■ **BRIEF**
Your output should be the line with "--raid-devices=3 /dev/vdc /dev/vdd /dev/vde" and all following lines of the data below, through the end, repeated exactly.

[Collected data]
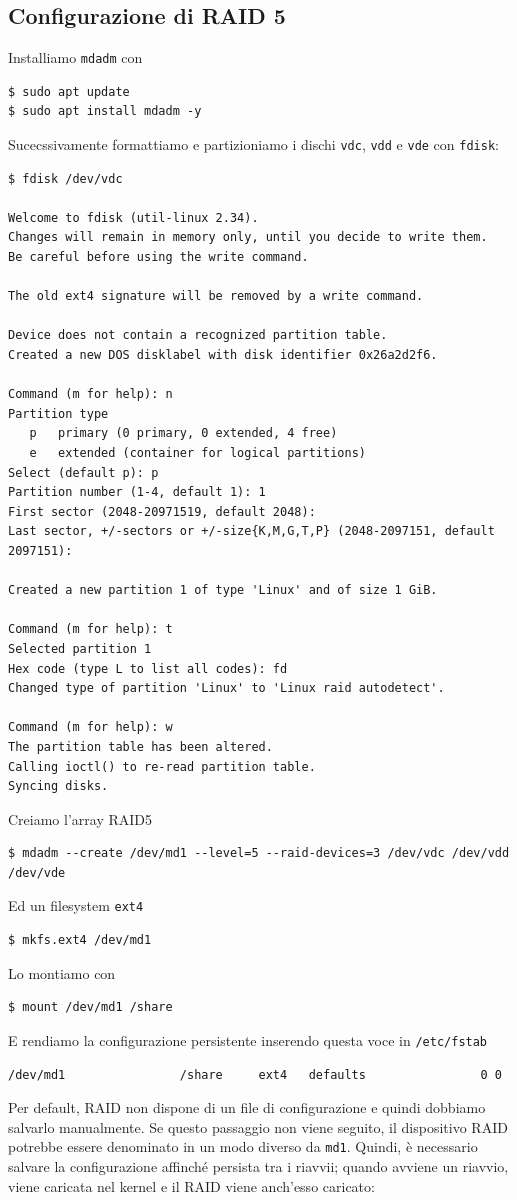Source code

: \documentclass[11pt]{article}
\begin{document}
\subsection{Configurazione di RAID 5}
Installiamo \texttt{mdadm} con
\begin{verbatim}
$ sudo apt update
$ sudo apt install mdadm -y
\end{verbatim}
Sucecssivamente formattiamo e partizioniamo i dischi \texttt{vdc}, \texttt{vdd} e \texttt{vde} con \texttt{fdisk}:
\begin{lstlisting}
$ fdisk /dev/vdc

Welcome to fdisk (util-linux 2.34).
Changes will remain in memory only, until you decide to write them.
Be careful before using the write command.

The old ext4 signature will be removed by a write command.

Device does not contain a recognized partition table.
Created a new DOS disklabel with disk identifier 0x26a2d2f6.

Command (m for help): n
Partition type
   p   primary (0 primary, 0 extended, 4 free)
   e   extended (container for logical partitions)
Select (default p): p
Partition number (1-4, default 1): 1
First sector (2048-20971519, default 2048):
Last sector, +/-sectors or +/-size{K,M,G,T,P} (2048-2097151, default 2097151):

Created a new partition 1 of type 'Linux' and of size 1 GiB.

Command (m for help): t
Selected partition 1
Hex code (type L to list all codes): fd
Changed type of partition 'Linux' to 'Linux raid autodetect'.

Command (m for help): w
The partition table has been altered.
Calling ioctl() to re-read partition table.
Syncing disks.
\end{lstlisting}
Creiamo l'array RAID5
\begin{verbatim}
$ mdadm --create /dev/md1 --level=5 --raid-devices=3 /dev/vdc /dev/vdd /dev/vde
\end{verbatim}
Ed un filesystem \texttt{ext4}
\begin{verbatim}
$ mkfs.ext4 /dev/md1
\end{verbatim}
Lo montiamo con
\begin{verbatim}
$ mount /dev/md1 /share
\end{verbatim}
E rendiamo la configurazione persistente inserendo questa voce in \texttt{/etc/fstab}
\begin{verbatim}
/dev/md1                /share     ext4   defaults                0 0
\end{verbatim}
Per default, RAID non dispone di un file di configurazione e quindi dobbiamo salvarlo manualmente. Se questo passaggio non viene seguito, il dispositivo RAID potrebbe essere denominato in un modo diverso da \texttt{md1}. Quindi, è necessario salvare la configurazione affinché persista tra i riavvii; quando avviene un riavvio, viene caricata nel kernel e il RAID viene anch'esso caricato:
\end{document}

■ **EXERCISE RESPONSE**
$ mdadm --create /dev/md1 --level=5 --raid-devices=3 /dev/vdc /dev/vdd /dev/vde
\end{verbatim}
Ed un filesystem \texttt{ext4}
\begin{verbatim}
$ mkfs.ext4 /dev/md1
\end{verbatim}
Lo montiamo con
\begin{verbatim}
$ mount /dev/md1 /share
\end{verbatim}
E rendiamo la configurazione persistente inserendo questa voce in \texttt{/etc/fstab}
\begin{verbatim}
/dev/md1                /share     ext4   defaults                0 0
\end{verbatim}
Per default, RAID non dispone di un file di configurazione e quindi dobbiamo salvarlo manualmente. Se questo passaggio non viene seguito, il dispositivo RAID potrebbe essere denominato in un modo diverso da \texttt{md1}. Quindi, è necessario salvare la configurazione affinché persista tra i riavvii; quando avviene un riavvio, viene caricata nel kernel e il RAID viene anch'esso caricato:
\end{document}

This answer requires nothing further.